For this reason, a good approach is to look for 5’s and 7’s first. Because the set of numbers from 1 to 9 only has one number that contains 5 (5) and one number that contains 7 (7), if a target number contains a 5 or 7, then its solution on a Factor Find board will include a 5 or 7.Similarly, if a target number doesn’t contain 5 or 7, a good first step is to look for runs of numbers without a 5 or 7.

Tip 3: Minimum Length Rule

Using the first two tips, we can narrow down the possible solutions to 99225 to three runs of numbers on the board:

At this point, it would be okay to start swiping and guess all three possibilities until you get the right one. However, we can use one more strategy to avoid guessing.

99225 is a large number, so a lot of numbers have to be multiplied together to make it… more than just two 5’s, a 7, and a 9. More specifically, there must be one number in the solution for each digit in the target number.

Even more specifically, the biggest number we could make on a Factor Find board with five numbers is only 9^5 = 59049, so the solution to 99225 actually must contain at least six numbers. Additionally, we don’t count 1’s because multiplying a number by 1 doesn’t change it.

Here is the biggest number we can make on a Factor Find board with each amount of numbers (not including 1’s):

• 1: 9^1 = 9 (~10)
• 2: 9^2 = 81 (~100)
• 3: 9^3 = 729 (~1,000)
• 4: 9^4 = 6,561 (~10,000)
• 5: 9^5 = 59,049 (~100,000)
• 6: 9^6 = 531,441 (~1,000,000)
• 7: 9^7 = 4,782,969 (~10,000,000)

You don’t have to remember all of those numbers to play Factor Find.
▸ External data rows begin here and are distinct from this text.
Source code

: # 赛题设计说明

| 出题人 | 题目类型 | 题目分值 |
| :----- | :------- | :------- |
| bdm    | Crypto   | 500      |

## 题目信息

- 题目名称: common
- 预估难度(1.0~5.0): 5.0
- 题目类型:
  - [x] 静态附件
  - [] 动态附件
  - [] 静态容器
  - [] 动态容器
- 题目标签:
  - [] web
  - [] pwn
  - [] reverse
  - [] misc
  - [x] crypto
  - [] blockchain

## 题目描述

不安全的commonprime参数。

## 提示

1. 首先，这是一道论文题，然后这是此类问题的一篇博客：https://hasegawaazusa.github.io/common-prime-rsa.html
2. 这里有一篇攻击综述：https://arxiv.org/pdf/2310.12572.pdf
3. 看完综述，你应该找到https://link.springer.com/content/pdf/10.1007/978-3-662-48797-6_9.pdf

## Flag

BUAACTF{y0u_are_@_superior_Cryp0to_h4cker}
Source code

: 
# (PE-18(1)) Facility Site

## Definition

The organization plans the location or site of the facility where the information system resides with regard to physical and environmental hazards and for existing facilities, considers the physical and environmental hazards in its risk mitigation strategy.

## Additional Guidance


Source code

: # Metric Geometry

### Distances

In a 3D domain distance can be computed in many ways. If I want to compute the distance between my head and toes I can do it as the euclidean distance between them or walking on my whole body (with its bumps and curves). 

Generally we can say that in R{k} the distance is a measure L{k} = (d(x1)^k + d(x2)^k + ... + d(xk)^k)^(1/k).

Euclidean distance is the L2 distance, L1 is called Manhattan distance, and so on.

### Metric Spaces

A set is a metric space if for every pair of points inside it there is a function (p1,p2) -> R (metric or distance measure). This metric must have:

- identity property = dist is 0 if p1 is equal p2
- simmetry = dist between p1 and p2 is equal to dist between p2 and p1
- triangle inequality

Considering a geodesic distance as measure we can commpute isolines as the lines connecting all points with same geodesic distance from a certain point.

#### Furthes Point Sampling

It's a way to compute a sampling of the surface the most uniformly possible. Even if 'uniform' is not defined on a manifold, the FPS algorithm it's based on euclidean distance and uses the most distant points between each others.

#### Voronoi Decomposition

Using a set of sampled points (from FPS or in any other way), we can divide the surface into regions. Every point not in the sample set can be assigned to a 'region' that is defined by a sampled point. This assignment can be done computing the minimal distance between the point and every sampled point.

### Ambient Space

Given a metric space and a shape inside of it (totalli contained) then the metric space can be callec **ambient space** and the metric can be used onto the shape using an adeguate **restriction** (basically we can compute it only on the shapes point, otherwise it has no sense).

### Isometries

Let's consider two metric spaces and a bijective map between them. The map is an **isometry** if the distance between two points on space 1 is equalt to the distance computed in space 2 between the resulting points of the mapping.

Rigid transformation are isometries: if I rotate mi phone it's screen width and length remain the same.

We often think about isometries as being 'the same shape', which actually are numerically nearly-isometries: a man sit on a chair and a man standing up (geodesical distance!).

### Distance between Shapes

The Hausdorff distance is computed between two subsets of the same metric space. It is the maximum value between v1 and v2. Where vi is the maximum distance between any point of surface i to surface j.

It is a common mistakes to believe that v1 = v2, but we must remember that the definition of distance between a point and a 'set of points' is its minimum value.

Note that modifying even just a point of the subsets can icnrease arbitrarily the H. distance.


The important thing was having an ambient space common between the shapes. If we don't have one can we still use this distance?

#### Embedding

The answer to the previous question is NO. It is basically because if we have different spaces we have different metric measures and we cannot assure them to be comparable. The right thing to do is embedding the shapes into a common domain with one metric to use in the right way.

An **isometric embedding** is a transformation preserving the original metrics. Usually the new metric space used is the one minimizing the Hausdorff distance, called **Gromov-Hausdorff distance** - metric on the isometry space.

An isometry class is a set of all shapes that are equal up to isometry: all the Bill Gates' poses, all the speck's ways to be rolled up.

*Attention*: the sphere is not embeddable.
The main takeaway from this is that very big numbers are actually very easy to find because they take up almost the entire row, column or diagonal. This means that knowing a little information about a number is often enough to eliminate all but one or two rows as possibilities without doing long division.

Conclusion

Using the Minimum Length Rule, we can see that 99225 must be made with at least six numbers (not counting any 1s).

Of the three remaining candidates, only one has at least six numbers. So, we can find 99225 without guessing or doing too much mental math!

Hopefully these tips will make playing Factor Find more fun and rewarding. Enjoy!